→ **How to complete this task**: Your reply must be the number of lines in the entries that hold the word "like", and nothing else.

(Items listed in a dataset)
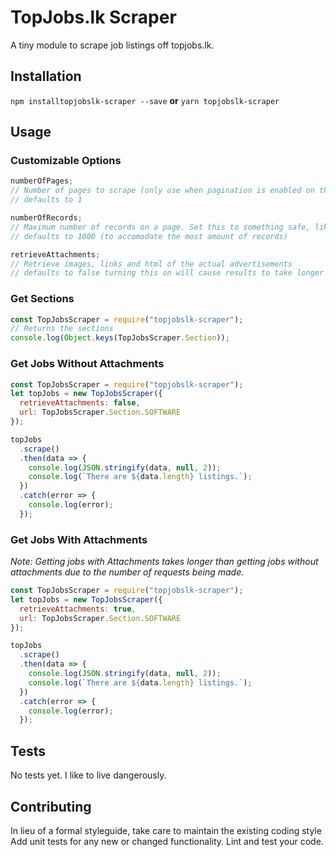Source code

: # TopJobs.lk Scraper

A tiny module to scrape job listings off topjobs.lk.

## Installation

`npm installtopjobslk-scraper --save`
**or**
`yarn topjobslk-scraper`

## Usage

### Customizable Options

```js
numberOfPages;
// Number of pages to scrape (only use when pagination is enabled on the website)
// defaults to 1

numberOfRecords;
// Maximum number of records on a page. Set this to something safe, like 1000 (formerly 43)
// defaults to 1000 (to accomodate the most amount of records)

retrieveAttachments;
// Retrieve images, links and html of the actual advertisements
// defaults to false turning this on will cause results to take longer due to the number of requests that will have to be made.
```

### Get Sections

```js
const TopJobsScraper = require("topjobslk-scraper");
// Returns the sections
console.log(Object.keys(TopJobsScraper.Section));
```

### Get Jobs Without Attachments

```js
const TopJobsScraper = require("topjobslk-scraper");
let topJobs = new TopJobsScraper({
  retrieveAttachments: false,
  url: TopJobsScraper.Section.SOFTWARE
});

topJobs
  .scrape()
  .then(data => {
    console.log(JSON.stringify(data, null, 2));
    console.log(`There are ${data.length} listings.`);
  })
  .catch(error => {
    console.log(error);
  });
```

### Get Jobs With Attachments

_Note: Getting jobs with Attachments takes longer than getting jobs without attachments due to the number of requests being made._

```js
const TopJobsScraper = require("topjobslk-scraper");
let topJobs = new TopJobsScraper({
  retrieveAttachments: true,
  url: TopJobsScraper.Section.SOFTWARE
});

topJobs
  .scrape()
  .then(data => {
    console.log(JSON.stringify(data, null, 2));
    console.log(`There are ${data.length} listings.`);
  })
  .catch(error => {
    console.log(error);
  });
```

## Tests

No tests yet. I like to live dangerously.

## Contributing

In lieu of a formal styleguide, take care to maintain the existing coding style
Add unit tests for any new or changed functionality. Lint and test your code.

→ **Answer space**: 2